Au moment où Aira écrit son roman, Saer commence - en compagnie de la grande « bête noire » d’Aira, Ricardo Piglia, qui à ses yeux représente l’image honnie de l’intellectuel officiel - à s’imposer définitivement comme figure majeure, incontournable. Les grands paradis, roman magistral s’il en est, est aussi le livre le plus difficile, le plus radical, et par là le plus volontariste, écrit par Saer, où il reprend et pousse très loin certains procédés hérités du nouveau roman. Saer est par nature l’écrivain « sérieux » qui écrit à l’ombre revendiqué des grands maîtres pour se faire lui aussi sa place dans le canon littéraire. Aira, en reprenant et dynamitant par l’absurde dans Les fantômes la construction et la plupart des situations du roman de Saer, se positionne à l’opposé des ambitions saeriennes. Il y revendique comme jamais son goût du « frivole », de la légèreté, comme autant de place laissé à l’invention, à la poésie. Là où l’on considère qu’un grand auteur, s’il se veut novateur, se doit d’être difficile à lire, lui choisi l’angle inverse.

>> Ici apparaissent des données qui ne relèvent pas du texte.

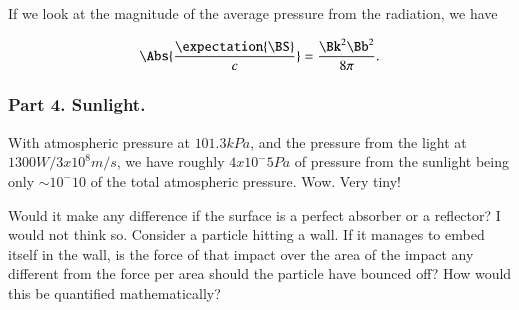 If we look at the magnitude of the average pressure from the radiation, we have

\begin{equation}\label{eqn:relElectroDynProblemSet4:354}
\Abs{\frac{\expectation{\BS}}{c}} = \frac{\Bk^2 \Bb^2 }{8 \pi}.
\end{equation}

\subsubsection{Part 4.  Sunlight.}

With atmospheric pressure at $101.3 k Pa$, and the pressure from the light at $1300 W/ 3 x 10^8 m/s$, we have roughly $4 x 10^-5 Pa$ of pressure from the sunlight being only $\sim 10^-{10}$ of the total atmospheric pressure.  Wow.  Very tiny!

Would it make any difference if the surface is a perfect absorber or a reflector?  I would not think so.  Consider a particle hitting a wall.  If it manages to embed itself in the wall, is the force of that impact over the area of the impact any different from the force per area should the particle have bounced off?  How would this be quantified mathematically?



\EndArticle
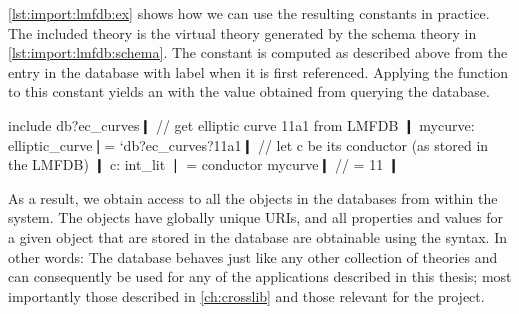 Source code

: \autoref{lst:import:lmfdb:ex} shows how we can use the resulting constants in practice. The included theory  is the virtual theory generated by the schema theory in \autoref{lst:import:lmfdb:schema}. The constant  is computed as described above from the entry in the database with label  when it is first referenced. Applying the  function to this constant yields an  with the value obtained from querying the database. 

\begin{mmtcode}[caption= {Using Virtual Theories\protect\footnotemark},label=lst:import:lmfdb:ex]
  include db?ec_curves❙
  // get elliptic curve 11a1 from LMFDB ❙
  mycurve: elliptic_curve❘= `db?ec_curves?11a1❙
  // let c be its conductor (as stored in the LMFDB) ❙
  c: int_lit ❘ = conductor mycurve❙ // = 11 ❙

\end{mmtcode}

As a result, we obtain access to all the objects in the databases from within the \mmt system. 
The objects have globally unique \mmt URIs, and all properties and values for a given object that are
stored in the database are obtainable using the \mmt syntax. In other words: The database behaves just like
any other collection of \mmt theories and can consequently be used for any of the applications described in this
thesis; most importantly those described in \autoref{ch:crosslib} and those relevant for the \ODK project.



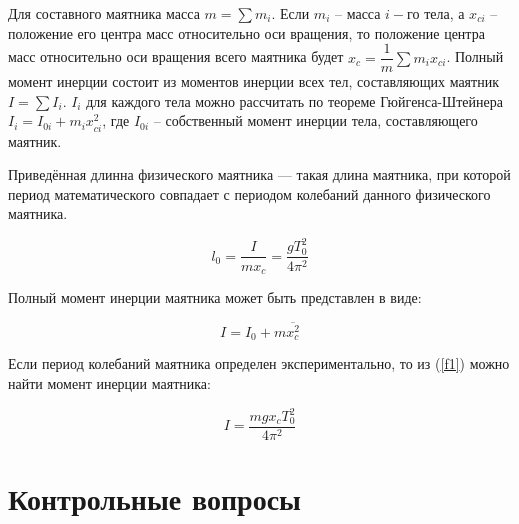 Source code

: \documentclass[12pt,a4paper]{article}%
\begin{document}
Для составного маятника масса 
$ m = \sum{m_{i}} $. Если $m_{i}$ -- масса $i-$го тела, а $x_{ci}$ -- положение его центра масс относительно оси вращения, то положение центра масс относительно оси вращения всего маятника будет $x_{c} = \dfrac{1}{m}\sum{m_{i}x_{ci}}$. Полный момент инерции состоит из моментов инерции всех тел, составляющих маятник $I = \sum{I_{i}}$. $I_{i}$ для каждого тела можно рассчитать по теореме Гюйгенса-Штейнера $I_{i} = I_{0i} + m_{i} x_{ci}^2$, где $I_{0i}$ -- собственный момент инерции тела, составляющего маятник.

Приведённая длинна физического маятника --- такая длина маятника, при которой период математического совпадает с периодом колебаний данного
физического маятника. 

\begin{equation}
l_0 = \dfrac{I}{mx_c} = \dfrac{gT_0^2}{4\pi^2}
\end{equation}

Полный момент инерции маятника может быть представлен в виде:


\begin{equation}
I = I_0 + m \overline{x_c^2}
\end{equation}

Если период колебаний маятника определен экспериментально, то из
(\ref{f1}) можно найти момент инерции маятника:

\begin{equation}
I = \dfrac{mgx_cT_0^2}{4\pi^2}
\end{equation}

\newpage

\section*{Контрольные вопросы}
\end{document}
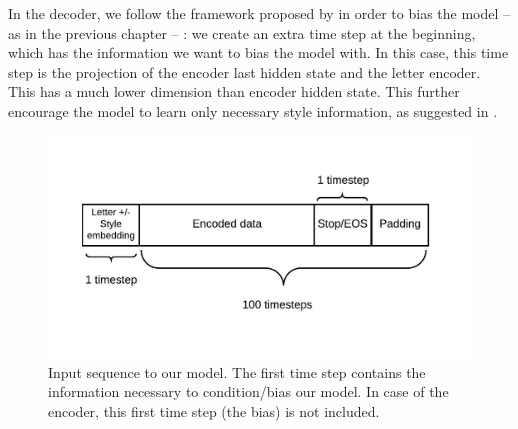     \par In the decoder, we follow the framework proposed by \cite{vinyals2015show} in order to bias the model -- as in the previous chapter -- : we create an extra time step at the beginning, which has the information we want to bias the model with. In this case, this time step is the projection of the encoder last hidden state and the letter encoder. This has a much lower dimension than encoder hidden state. This further encourage the model to learn only necessary style information, as suggested in \cite{DBLP:journals/corr/abs-1803-09047}.

    \begin{figure}[htbp!]
      \centering
      \includegraphics[scale=0.9]{images/framework/input_shape.jpeg}
      \caption{Input sequence to our model. The first time step contains the information necessary to condition/bias our model. In case of the encoder, this first time step (the bias) is not included.}
      \label{fig:input_shape}
    \end{figure}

Parmi les multiples parallélismes possibles entre les deux livres, il y en a un qui me semble particulièrement révélateur : la place de l’enfant dans le récit. Dans le roman de Saer, nous est conté en « temps réel » un 31 décembre marqué pour la famille protagoniste (pauvre comme dans le livre d’Aira) par l’absence de l’enfant, mort prématurément. Dans Les fantômes au contraire, ceux-ci pullulent littéralement, comme autant d’incarnations miniatures du monstre airaien. L’enfant, chez Aira, c’est quelque part le double de l’auteur, celui qui exécute ses procédés dans la vraie vie : l’invention délirante arbitraire et continue, la frivolité, le goût du jeu, l’inconscience totale de la notion de perfection, autant de signes qui font de la présence de l’enfant une manifestation directe du littéraire vécu comme caprice, comme joie. Les grands paradis, pour aussi fascinant et magistral qu’il soit, est un livre par moments pénible à lire, qui joue avec les nerfs du lecteur. Les fantômes, c’est l’expérience inverse : la lecture comme plaisir instantané, immédiat. Presque sans conséquences pourrait-on dire, s’il n’y avait la présence d’une poétique forte en action.
[1] César Aira Copi [Beatriz Viterbo Editora, Rosario, Argentine 1990]
[2] Juan José Saer Les grands paradis [Traduction Laure Guille-Bataillon, Flammarion 1981] Bien que le livre soit malheureusement épuisé, on le trouvera facilement d'occasion sur le net.